Su faceta como espía es uno de los aspectos más fascinantes de su biografía, y una de sus muchas oscuridades al haber contribuido a pasar valiosa información a los alemanes durante la Segunda Guerra Mundial. Cuando estalló el conflicto, László era un hábil combatiente que tenía un buen currículo como aviador en la Gran Guerra y aceptó vestir el uniforme de la Luftwaffe comandada por Hermann Göring y pasó a servir en las filas del Afrika Korps de Erwin Rommel, el Zorro del Desierto, ese inhóspito paraje en el que el conde húngaro tan bien se movía.

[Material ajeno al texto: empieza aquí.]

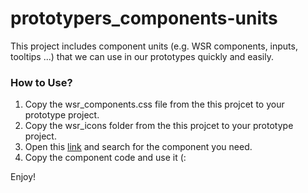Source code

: # prototypers_components-units
This project includes component units (e.g. WSR components, inputs, tooltips ...) that we can use in our prototypes quickly and easily.

### How to Use?
1. Copy the wsr_components.css file from the this projcet to your prototype project.
2. Copy the wsr_icons folder from the this projcet to your prototype project.
3. Open this [link](https://wix-prototypers.github.io/prototypers_components-units/components-units_01/index.html) and search for the component you need.
4. Copy the component code and use it (:

Enjoy!
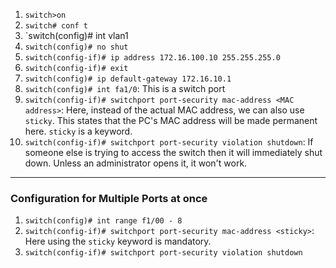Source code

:
1. `switch>on`
2. `switch# conf t`
3. `switch(config)# int vlan1
4. `switch(config)# no shut`
5. `switch(config-if)# ip address 172.16.100.10 255.255.255.0`
6. `switch(config-if)# exit`
7. `switch(config)# ip default-gateway 172.16.10.1`
8. `switch(config)# int fa1/0`: This is a switch port
9. `switch(config-if)# switchport port-security mac-address <MAC address>`: Here, instead of the actual MAC address, we can also use `sticky`. This states that the PC's MAC address will be made permanent here. `sticky` is a keyword.
10. `switch(config-if)# switchport port-security violation shutdown`: If someone else is trying to access the switch then it will immediately shut down. Unless an administrator opens it, it won't work.
---
### **Configuration for Multiple Ports at once**

1. `switch(config)# int range f1/00 - 8`
2. `switch(config-if)# switchport port-security mac-address <sticky>`: Here using the `sticky` keyword is mandatory.
3. `switch(config-if)# switchport port-security violation shutdown`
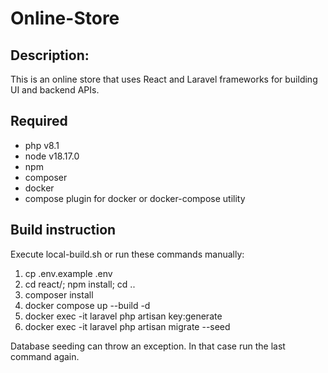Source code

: # Online-Store
## Description:
<p>This is an online store that uses React and Laravel frameworks for building UI and backend APIs.</p>

## Required
<ul>
<li>php v8.1</li>
<li>node v18.17.0</li>
<li>npm</li>
<li>composer</li>
<li>docker</li>
<li>compose plugin for docker or docker-compose utility</li>
</ul>

## Build instruction
<p>Execute local-build.sh or run these commands manually:</p>
<ol>
<li>cp .env.example .env</li>
<li>cd react/; npm install; cd ..</li>
<li>composer install</li>
<li>docker compose up --build -d</li>
<li>docker exec -it laravel php artisan key:generate</li>
<li>docker exec -it laravel php artisan migrate --seed</li>
</ol>
<p>Database seeding can throw an exception. In that case run the last command again.</p>
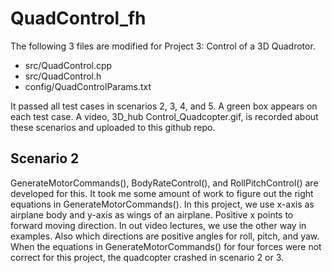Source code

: # QuadControl_fh
The following 3 files are modified for Project 3: Control of a 3D Quadrotor.
* src/QuadControl.cpp
* src/QuadControl.h
* config/QuadControlParams.txt

It passed all test cases in scenarios 2, 3, 4, and 5. A green box appears on each test case. A video, 3D_hub Control_Quadcopter.gif, is recorded about these scenarios and uploaded to this github repo.

## Scenario 2
GenerateMotorCommands(), BodyRateControl(), and RollPitchControl() are developed for this. It took me some amount of work to figure out the right equations in GenerateMotorCommands(). In this project, we use x-axis as airplane body and y-axis as wings of an airplane. Positive x points to forward moving direction. In out video lectures, we use the other way in examples. Also which directions are positive angles for roll, pitch, and yaw. When the equations in GenerateMotorCommands() for four forces were not correct for this project, the quadcopter crashed in scenario 2 or 3.

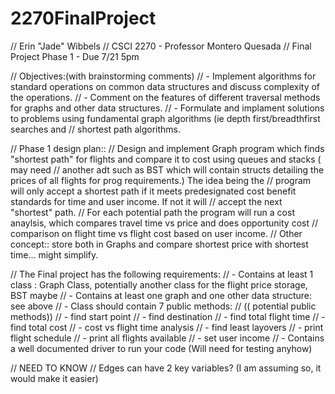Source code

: # 2270FinalProject

// Erin "Jade" Wibbels
// CSCI 2270 - Professor Montero Quesada
// Final Project Phase 1 - Due 7/21 5pm

// Objectives:(with brainstorming comments)
// - Implement algorithms for standard operations on common data structures and discuss complexity of the operations.
// - Comment on the features of different traversal methods for graphs and other data structures.
// - Formulate and implament solutions to problems using fundamental graph algorithms (ie depth first/breadthfirst searches and 
//   shortest path algorithms.


// Phase 1 design plan::
// Design and implement Graph program which finds "shortest path" for flights and compare it to cost using queues and stacks ( may need 
// another adt such as BST which will contain structs detailing the prices of all flights for prog requirements.) The idea being the 
// program will only accept a shortest path if it meets predesignated cost benefit standards for time and user income. If not it will 
// accept the next "shortest" path.
// For each potential path the program will run a cost anaylsis, which compares travel time vs price and does opportunity cost 
// comparison on flight time vs flight cost based on user income.
// Other concept:: store both in Graphs and compare shortest price with shortest time... might simplify.


// The Final project has the following requirements:
// - Contains at least 1 class : Graph Class, potentially another class for the flight price storage, BST maybe
// - Contains at least one graph and one other data structure: see above
// - Class should contain 7 public methods: 
//        (( potential public methods))
//        - find start point
//        - find destination
//        - find total flight time
//        - find total cost
//        - cost vs flight time analysis
//        - find least layovers
//        - print flight schedule
//        - print all flights available
//        - set user income 
// - Contains a well documented driver to run your code (Will need for testing anyhow)

// NEED TO KNOW
// Edges can have 2 key variables? (I am assuming so, it would make it easier)
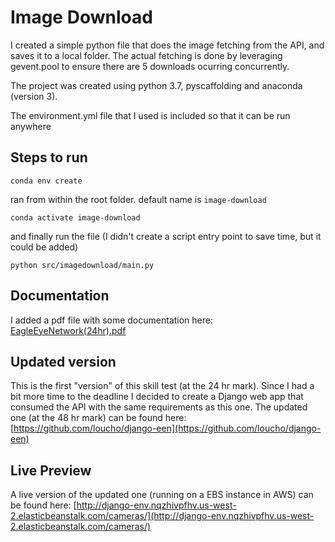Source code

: # Image Download

I created a simple python file that does the image fetching from the API, and saves it to a local folder. The actual fetching is done by leveraging gevent.pool to ensure there are 5 downloads ocurring concurrently.

The project was created using python 3.7, pyscaffolding and anaconda (version 3).

The environment.yml file that I used is included so that it can be run anywhere

## Steps to run

    conda env create

ran from within the root folder. default name is `image-download`

    conda activate image-download

and finally run the file (I didn't create a script entry point to save time, but it could be added)

    python src/imagedownload/main.py

## Documentation

I added a pdf file with some documentation here: [EagleEyeNetwork(24hr).pdf](docs/EagleEyeNetwork(24hr).pdf)

## Updated version

This is the first "version" of this skill test (at the 24 hr mark). Since I had a bit more time to the deadline I decided to create a Django web app that consumed the API with the same requirements as this one. The updated one (at the 48 hr mark) can be found here: [https://github.com/loucho/django-een](https://github.com/loucho/django-een)

## Live Preview

A live version of the updated one (running on a EBS instance in AWS) can be found here: [http://django-env.nqzhivpfhv.us-west-2.elasticbeanstalk.com/cameras/](http://django-env.nqzhivpfhv.us-west-2.elasticbeanstalk.com/cameras/)
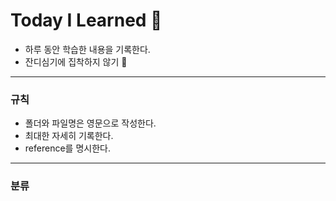 # Today I Learned 🙌

- 하루 동안 학습한 내용을 기록한다.
- 잔디심기에 집착하지 않기 🌱
---
### 규칙
- 폴더와 파일명은 영문으로 작성한다.
- 최대한 자세히 기록한다.
- reference를 명시한다.
---
### 분류
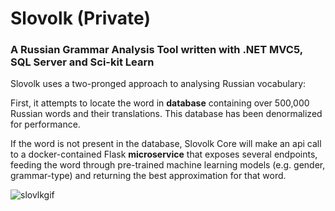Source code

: # Slovolk (Private)
### A Russian Grammar Analysis Tool written with .NET MVC5, SQL Server and Sci-kit Learn

Slovolk uses a two-pronged approach to analysing Russian vocabulary:

First, it attempts to locate the word in <b>database</b> containing over 500,000 Russian words and their translations. This database has been denormalized for performance. 

If the word is not present in the database, Slovolk Core will make an api call to a docker-contained Flask <b>microservice</b> that exposes several endpoints, feeding the word through pre-trained machine learning models (e.g. gender, grammar-type) and returning the best approximation for that word. 


![slovlkgif](https://user-images.githubusercontent.com/17185335/44863528-4135dc00-ac75-11e8-9e56-07d46cebbc2a.gif)
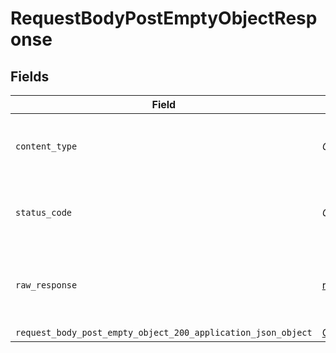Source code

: # RequestBodyPostEmptyObjectResponse


## Fields

| Field                                                                                                                                            | Type                                                                                                                                             | Required                                                                                                                                         | Description                                                                                                                                      |
| ------------------------------------------------------------------------------------------------------------------------------------------------ | ------------------------------------------------------------------------------------------------------------------------------------------------ | ------------------------------------------------------------------------------------------------------------------------------------------------ | ------------------------------------------------------------------------------------------------------------------------------------------------ |
| `content_type`                                                                                                                                   | *Optional[str]*                                                                                                                                  | :heavy_check_mark:                                                                                                                               | HTTP response content type for this operation                                                                                                    |
| `status_code`                                                                                                                                    | *Optional[int]*                                                                                                                                  | :heavy_check_mark:                                                                                                                               | HTTP response status code for this operation                                                                                                     |
| `raw_response`                                                                                                                                   | [requests.Response](https://requests.readthedocs.io/en/latest/api/#requests.Response)                                                            | :heavy_minus_sign:                                                                                                                               | Raw HTTP response; suitable for custom response parsing                                                                                          |
| `request_body_post_empty_object_200_application_json_object`                                                                                     | [Optional[operations.RequestBodyPostEmptyObject200ApplicationJSON]](undefined/models/operations/requestbodypostemptyobject200applicationjson.md) | :heavy_minus_sign:                                                                                                                               | OK                                                                                                                                               |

Almásy fue instructor de efectivos procedentes del Regimiento Brandenburgo, un grupo de élite de la Abwehr (el servicio de inteligencia del ejército alemán) en el desierto: atacó con éxito al «Grupo del Desierto de Largo Alcance» (Long Range Desert Group), una unidad de élite británica, y llegó a coordinar a diversos agentes alemanes que desplegó en El Cairo, acciones que le valdrían ser condecorado con la Cruz de Hierro. Precisamente al frente del Long Range Desert Group se hallaba otro explorador y militar obsesionado con dar con el mítico Zerzura, el británico Ralph Bagnold. Aquellos hombres nunca hallaron el oasis perdido, pero el también explorador Théodore Monod escribió en referencia al esquivo enclave: «Un día, quizá el viento del desierto libio, soplando en tempestad sobre los cordones de dunas y levantando en el aire nubes de arena fina, restituirá a los hombres el oasis perdido, revelando su emplazamiento y sus secretos».

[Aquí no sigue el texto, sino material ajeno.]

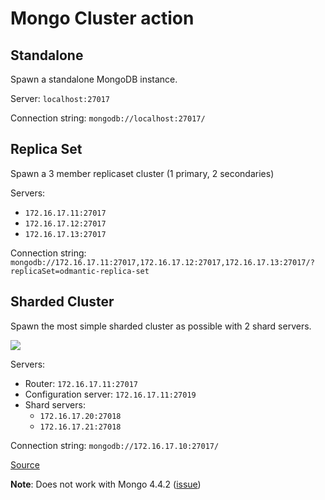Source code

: # Mongo Cluster action

## Standalone

Spawn a standalone MongoDB instance.

Server: `localhost:27017`

Connection string: `mongodb://localhost:27017/`

## Replica Set

Spawn a 3 member replicaset cluster (1 primary, 2 secondaries)

Servers:

- `172.16.17.11:27017`
- `172.16.17.12:27017`
- `172.16.17.13:27017`

Connection string: `mongodb://172.16.17.11:27017,172.16.17.12:27017,172.16.17.13:27017/?replicaSet=odmantic-replica-set`

## Sharded Cluster

Spawn the most simple sharded cluster as possible with 2 shard servers.

[![](https://mermaid.ink/img/eyJjb2RlIjoiZ3JhcGggTFJcbiAgICBDKENvbmZpZ1N2ciA8YnI-IDE3Mi4xNi4xNy4xMToyNzAxOSkgLS0tIFIoUm91dGVyIDxicj4gMTcyLjE2LjE3LjExOjI3MDE3KVxuICAgIFIgLS0tIFMwKFNoYXJkMCA8YnI-IDE3Mi4xNi4xNy4yMDoyNzAxOCkgICAgICAgIFxuICAgIFIgLS0tIFMxKFNoYXJkMSA8YnI-IDE3Mi4xNi4xNy4yMToyNzAxOClcbiAgICBcbiAgICBcbiAgICAiLCJtZXJtYWlkIjp7InRoZW1lIjoiZGVmYXVsdCJ9LCJ1cGRhdGVFZGl0b3IiOmZhbHNlfQ)](https://mermaid-js.github.io/mermaid-live-editor/#/edit/eyJjb2RlIjoiZ3JhcGggTFJcbiAgICBDKENvbmZpZ1N2ciA8YnI-IDE3Mi4xNi4xNy4xMToyNzAxOSkgLS0tIFIoUm91dGVyIDxicj4gMTcyLjE2LjE3LjExOjI3MDE3KVxuICAgIFIgLS0tIFMwKFNoYXJkMCA8YnI-IDE3Mi4xNi4xNy4yMDoyNzAxOCkgICAgICAgIFxuICAgIFIgLS0tIFMxKFNoYXJkMSA8YnI-IDE3Mi4xNi4xNy4yMToyNzAxOClcbiAgICBcbiAgICBcbiAgICAiLCJtZXJtYWlkIjp7InRoZW1lIjoiZGVmYXVsdCJ9LCJ1cGRhdGVFZGl0b3IiOmZhbHNlfQ)

Servers:

- Router: `172.16.17.11:27017`
- Configuration server: `172.16.17.11:27019`
- Shard servers:
  - `172.16.17.20:27018`
  - `172.16.17.21:27018`

Connection string: `mongodb://172.16.17.10:27017/`

[Source](https://docs.mongodb.com/manual/core/sharded-cluster-components/#development-configuration)

**Note**: Does not work with Mongo 4.4.2 ([issue](https://jira.mongodb.org/browse/SERVER-53259))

El ejército perdido de Cambises

En 1950, Almásy llevó a cabo su última (y fallida) campaña: la búsqueda del ejército perdido de Cambises que, según lo recogido por el historiador griego Heródoto en el siglo VI a.C. desapareció en el desierto sin dejar rastro. Un ejército colosal de 50.000 hombres enviados por el rey persa que partió del oasis de Jarga hacia el norte con el fin de conquistar el oasis de Siwa, célebre por la visita de Alejandro Magno en busca de una respuesta sobre su destino.

Una tormenta de arena enterró a aquellos miles de hombres y, siguiendo diversas fuentes orales y documentales, Almásy se entregó a la exploración del llamado Gran Mar de Arena; y aunque su expedición halló unos Alamat, colosales hitos de piedra erigidos por los hombres de Cambises antes de perecer, jamás hallaron verdaderos restos de los soldados persas. Él mismo escribió en su preciado diario acerca de aquel contratiempo: «los antiguos dioses saben todavía defender los últimos secretos del desierto».

Almásy, el «Padre de la Arena», moría en Salzburgo de disentería el 22 de marzo de 1951. Tan solo tenía 55 años pero había vivido una vida plena y al límite. Quizá su alma descansa ahora con los djinns de las dunas del desierto.